Yesterday, the Seventh Circuit Court of Appeals affirmed that CIGNA acted in bad faith when it rejected a long term disability (“LTD”) claimant’s award of Social Security Disability (“SSD”) benefits. The decision, entitled Raybourne v. CIGNA Life Insurance Company of New York, can be found at http://courtlistener.com/ca7/5atS/edward-raybourne-v-cigna-life-insu/.
As part of its practice and pattern for wrongfully denying and terminating LTD claims, CIGNA supports a finding of disability before the Social Security Administration (“SSA”) when it financially benefits CIGNA, and then disregards the SSA's finding of disability when it disadvantages CIGNA. The Seventh Circuit said CIGNA did so in order to harass its opponent instead of acting in good faith.
The Court ruled that CIGNA’s professed reasons for rejecting the SSA’s awarding of SSD benefits were arbitrary and capricious. First, CIGNA claimed that its definition of disability was different from the SSA definition of disability. The Court rejected that argument, ruling that the two definitions are “functionally equivalent.” CIGNA’s termination and denial letters fail to draw any meaningful distinction between the two standards, and instead, dogmatically assert in conclusory language that the standards are different. With Raybourne, CIGNA can no longer do so.

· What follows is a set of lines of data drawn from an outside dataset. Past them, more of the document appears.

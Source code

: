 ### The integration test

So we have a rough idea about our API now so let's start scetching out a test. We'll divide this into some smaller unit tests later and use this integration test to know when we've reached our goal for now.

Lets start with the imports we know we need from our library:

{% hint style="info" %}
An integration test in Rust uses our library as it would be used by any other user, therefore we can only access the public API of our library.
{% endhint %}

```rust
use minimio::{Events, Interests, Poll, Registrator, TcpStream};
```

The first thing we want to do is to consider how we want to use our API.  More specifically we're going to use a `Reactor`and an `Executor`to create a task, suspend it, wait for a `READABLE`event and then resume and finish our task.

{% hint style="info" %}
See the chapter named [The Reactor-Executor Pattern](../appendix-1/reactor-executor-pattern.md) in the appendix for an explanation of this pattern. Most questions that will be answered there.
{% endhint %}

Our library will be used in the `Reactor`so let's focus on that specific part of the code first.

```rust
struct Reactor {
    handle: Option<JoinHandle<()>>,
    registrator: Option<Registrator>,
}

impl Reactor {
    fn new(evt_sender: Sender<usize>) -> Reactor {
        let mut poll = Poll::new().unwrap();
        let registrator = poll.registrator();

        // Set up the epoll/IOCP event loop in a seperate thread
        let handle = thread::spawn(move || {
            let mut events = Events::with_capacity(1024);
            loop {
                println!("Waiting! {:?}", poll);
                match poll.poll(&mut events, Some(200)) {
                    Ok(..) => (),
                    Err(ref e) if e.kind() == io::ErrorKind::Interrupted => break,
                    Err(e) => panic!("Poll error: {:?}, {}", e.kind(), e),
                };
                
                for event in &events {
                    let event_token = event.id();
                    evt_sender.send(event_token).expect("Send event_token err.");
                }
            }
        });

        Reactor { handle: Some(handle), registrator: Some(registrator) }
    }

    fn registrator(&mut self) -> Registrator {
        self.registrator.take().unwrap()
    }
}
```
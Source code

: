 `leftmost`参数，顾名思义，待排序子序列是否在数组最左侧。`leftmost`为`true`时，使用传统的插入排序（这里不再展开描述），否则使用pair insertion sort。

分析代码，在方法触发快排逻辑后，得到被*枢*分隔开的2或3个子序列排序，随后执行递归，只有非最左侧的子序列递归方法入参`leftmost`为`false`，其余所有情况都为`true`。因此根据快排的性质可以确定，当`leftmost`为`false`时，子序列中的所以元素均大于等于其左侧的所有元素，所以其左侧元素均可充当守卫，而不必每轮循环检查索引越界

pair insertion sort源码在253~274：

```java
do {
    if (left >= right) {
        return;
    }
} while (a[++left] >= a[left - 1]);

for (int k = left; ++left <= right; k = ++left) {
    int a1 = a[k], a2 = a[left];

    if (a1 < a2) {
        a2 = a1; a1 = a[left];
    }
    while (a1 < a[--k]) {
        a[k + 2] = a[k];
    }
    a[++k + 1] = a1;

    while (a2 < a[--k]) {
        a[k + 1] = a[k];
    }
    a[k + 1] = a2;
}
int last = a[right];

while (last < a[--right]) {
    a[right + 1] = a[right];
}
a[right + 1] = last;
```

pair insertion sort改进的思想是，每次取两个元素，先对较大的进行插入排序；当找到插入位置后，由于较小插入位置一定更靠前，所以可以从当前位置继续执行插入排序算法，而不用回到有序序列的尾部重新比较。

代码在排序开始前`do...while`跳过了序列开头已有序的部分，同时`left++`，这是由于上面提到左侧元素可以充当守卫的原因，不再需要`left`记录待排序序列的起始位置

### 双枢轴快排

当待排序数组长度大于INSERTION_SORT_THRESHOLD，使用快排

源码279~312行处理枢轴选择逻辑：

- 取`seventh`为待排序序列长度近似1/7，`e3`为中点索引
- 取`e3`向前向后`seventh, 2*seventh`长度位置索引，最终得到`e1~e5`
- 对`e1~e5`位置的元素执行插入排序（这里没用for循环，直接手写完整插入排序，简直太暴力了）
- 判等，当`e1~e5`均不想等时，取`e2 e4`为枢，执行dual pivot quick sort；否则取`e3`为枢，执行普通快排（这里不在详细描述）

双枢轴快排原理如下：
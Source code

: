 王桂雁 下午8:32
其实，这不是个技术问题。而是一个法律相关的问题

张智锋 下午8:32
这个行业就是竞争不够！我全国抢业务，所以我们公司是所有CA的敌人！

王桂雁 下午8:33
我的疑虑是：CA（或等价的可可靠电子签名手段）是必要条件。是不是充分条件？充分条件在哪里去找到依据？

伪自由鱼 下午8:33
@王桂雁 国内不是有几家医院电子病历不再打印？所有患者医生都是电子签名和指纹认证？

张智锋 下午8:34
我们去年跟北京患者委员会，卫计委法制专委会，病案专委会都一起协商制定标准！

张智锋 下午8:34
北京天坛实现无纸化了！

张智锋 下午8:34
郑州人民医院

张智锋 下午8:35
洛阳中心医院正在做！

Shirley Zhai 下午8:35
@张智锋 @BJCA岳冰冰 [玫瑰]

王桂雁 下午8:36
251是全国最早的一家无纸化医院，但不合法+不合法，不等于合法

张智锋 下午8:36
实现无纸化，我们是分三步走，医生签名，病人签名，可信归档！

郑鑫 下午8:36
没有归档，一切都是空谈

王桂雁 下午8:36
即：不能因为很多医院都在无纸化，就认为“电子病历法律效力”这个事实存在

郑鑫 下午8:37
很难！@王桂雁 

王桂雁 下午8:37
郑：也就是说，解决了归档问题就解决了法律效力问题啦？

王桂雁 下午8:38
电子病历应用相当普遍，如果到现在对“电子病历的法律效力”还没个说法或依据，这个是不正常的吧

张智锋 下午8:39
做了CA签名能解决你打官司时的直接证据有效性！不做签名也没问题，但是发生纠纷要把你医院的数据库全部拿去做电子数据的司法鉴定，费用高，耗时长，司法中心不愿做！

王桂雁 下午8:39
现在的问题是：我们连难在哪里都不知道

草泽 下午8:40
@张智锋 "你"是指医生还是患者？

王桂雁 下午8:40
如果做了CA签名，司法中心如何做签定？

Next, CIGNA argued that the SSA applied the SSD regulations, including treating physician rule that requires giving greater weight to the opinion of the claimant’s physicians, do not apply to LTD claims governed under ERISA. The Court rejected that argument on the grounds that the regulations with treating physician rule “was not determinative to the disability finding.” Rather, the Court said the SSA decision was based on the claimant’s need for narcotic pain medications, compliance with medical treatment, willingness to undergo surgery, good work history, and credibility.
Third, the Court said that CIGNA’s failure to explain why it rejected the SSA’s final decision, which found the claimant to be disabled, as opposed to the SSA’s earlier decision, which did not, was evidence that CIGNA had a “predisposition to reject the claim regardless of the facts.” This is an argument that I have regularly made about CIGNA, and Raybourne provides added evidence demonstrating CIGNA’s history for biased claim adjudication.
CIGNA’s final argument was that the SSA made its decision without having a report by a CIGNA doctor who reviewed the medical records. The Court concluded that CIGNA did not make its report available to the SSA because CIGNA wanted the SSA to award SSD benefits, thereby allowing CIGNA to reduce its LTD payments by the amount of the SSD benefits. The Court found that CIGNA then relied on its doctor’s report after the SSD award in order to terminate LTD benefits; that is, only when it became financially advantageous for CIGNA. The Court held that CIGNA’s selecting its one doctor’s opinion over all of the contrary evidence was arbitrary and irrational.